*** GIVEN DATA Section Begins ***

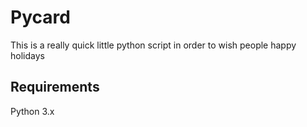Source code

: # Pycard

This is a really quick little python script in order to wish people happy holidays

## Requirements
Python 3.x

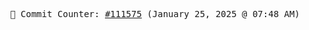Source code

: <p align="center">
    <samp>
        📮 Commit Counter: <a href="https://github.com/Javascript-void0/Javascript-void0/commits/main">#111575</a> (January 25, 2025 @ 07:48 AM)
    </samp>
</p>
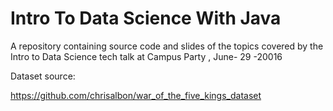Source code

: # Intro To Data Science With Java
A repository containing source code and slides of the topics covered by the Intro to Data Science tech talk at Campus Party , June- 29 -20016

Dataset source:

https://github.com/chrisalbon/war_of_the_five_kings_dataset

*** GIVEN DATA Section Ends ***

**PROBLEM TO SOLVE:** From the first line to the last, retype the entries above exactly, minus the pictures.

**WRITTEN SOLUTION:**
Source code

: # Pycard

This is a really quick little python script in order to wish people happy holidays

## Requirements
Python 3.x

Source code

: <p align="center">
    <samp>
        📮 Commit Counter: <a href="https://github.com/Javascript-void0/Javascript-void0/commits/main">#111575</a> (January 25, 2025 @ 07:48 AM)
    </samp>
</p>
Source code

: # Intro To Data Science With Java
A repository containing source code and slides of the topics covered by the Intro to Data Science tech talk at Campus Party , June- 29 -20016

Dataset source:

https://github.com/chrisalbon/war_of_the_five_kings_dataset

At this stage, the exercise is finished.